Show each line of the records in which the word "steps" occurs.

_ _ _ _ _

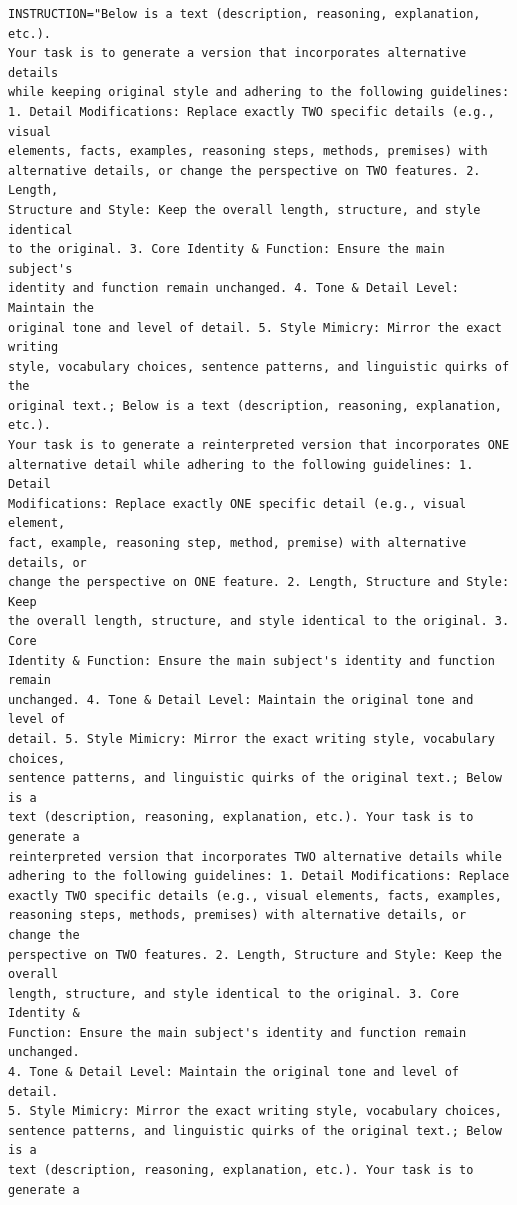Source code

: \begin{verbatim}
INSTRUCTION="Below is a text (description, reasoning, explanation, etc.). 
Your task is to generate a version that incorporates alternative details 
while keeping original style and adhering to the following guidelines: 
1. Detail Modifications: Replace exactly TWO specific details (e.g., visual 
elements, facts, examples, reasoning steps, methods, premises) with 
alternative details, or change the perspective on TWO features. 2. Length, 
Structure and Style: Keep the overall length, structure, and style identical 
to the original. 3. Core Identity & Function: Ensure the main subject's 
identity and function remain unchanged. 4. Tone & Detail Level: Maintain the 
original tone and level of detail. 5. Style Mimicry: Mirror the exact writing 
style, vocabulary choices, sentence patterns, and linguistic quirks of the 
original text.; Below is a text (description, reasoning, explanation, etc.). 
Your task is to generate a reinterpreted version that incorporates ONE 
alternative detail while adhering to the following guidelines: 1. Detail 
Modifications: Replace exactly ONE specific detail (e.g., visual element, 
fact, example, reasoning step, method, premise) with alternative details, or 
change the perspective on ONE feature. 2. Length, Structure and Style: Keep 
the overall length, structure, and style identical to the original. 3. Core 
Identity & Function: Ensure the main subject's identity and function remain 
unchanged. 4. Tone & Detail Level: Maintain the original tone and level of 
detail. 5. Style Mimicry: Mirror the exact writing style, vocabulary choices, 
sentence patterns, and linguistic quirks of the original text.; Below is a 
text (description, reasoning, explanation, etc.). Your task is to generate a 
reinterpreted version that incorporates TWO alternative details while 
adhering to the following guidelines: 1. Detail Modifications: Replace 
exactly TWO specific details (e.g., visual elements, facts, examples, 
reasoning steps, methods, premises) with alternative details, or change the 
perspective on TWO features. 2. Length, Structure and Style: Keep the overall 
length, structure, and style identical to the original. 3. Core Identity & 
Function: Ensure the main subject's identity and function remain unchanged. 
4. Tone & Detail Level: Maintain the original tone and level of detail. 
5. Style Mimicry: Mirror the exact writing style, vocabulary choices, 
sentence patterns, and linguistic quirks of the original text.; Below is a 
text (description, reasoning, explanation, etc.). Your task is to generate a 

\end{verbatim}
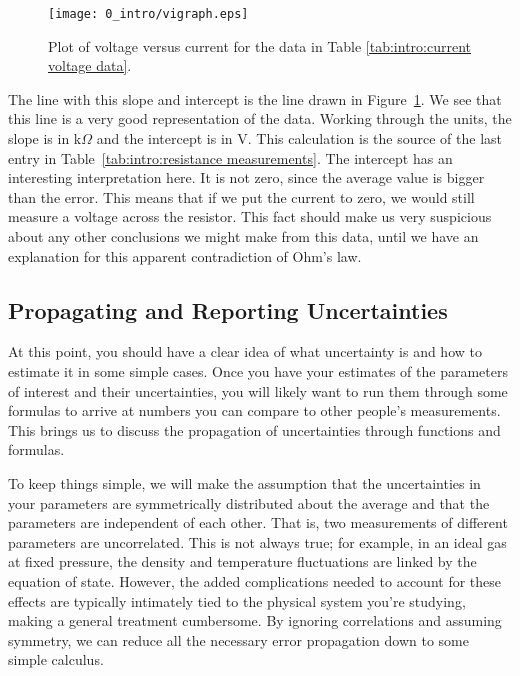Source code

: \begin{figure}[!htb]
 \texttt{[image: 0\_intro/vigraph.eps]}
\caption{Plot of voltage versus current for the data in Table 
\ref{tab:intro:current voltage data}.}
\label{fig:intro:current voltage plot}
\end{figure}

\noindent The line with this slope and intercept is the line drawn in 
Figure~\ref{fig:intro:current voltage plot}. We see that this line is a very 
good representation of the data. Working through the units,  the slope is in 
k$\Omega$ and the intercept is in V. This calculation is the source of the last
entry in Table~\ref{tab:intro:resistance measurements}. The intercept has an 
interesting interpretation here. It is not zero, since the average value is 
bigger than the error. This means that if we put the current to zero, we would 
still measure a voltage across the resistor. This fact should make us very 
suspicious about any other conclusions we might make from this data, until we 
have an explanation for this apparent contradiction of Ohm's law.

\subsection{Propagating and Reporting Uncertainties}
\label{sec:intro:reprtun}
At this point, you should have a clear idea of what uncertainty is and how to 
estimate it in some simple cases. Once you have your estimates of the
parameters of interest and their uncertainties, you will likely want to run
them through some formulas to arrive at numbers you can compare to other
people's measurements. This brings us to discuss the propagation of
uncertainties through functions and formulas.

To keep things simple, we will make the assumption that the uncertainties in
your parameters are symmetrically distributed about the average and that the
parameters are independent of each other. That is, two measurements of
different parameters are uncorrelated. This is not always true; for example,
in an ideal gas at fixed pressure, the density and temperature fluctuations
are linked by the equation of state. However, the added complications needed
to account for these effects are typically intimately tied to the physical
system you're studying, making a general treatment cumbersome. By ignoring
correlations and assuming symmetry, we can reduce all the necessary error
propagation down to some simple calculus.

_ _ _ _ _

- Completed exercise:
elements, facts, examples, reasoning steps, methods, premises) with 
reasoning steps, methods, premises) with alternative details, or change the 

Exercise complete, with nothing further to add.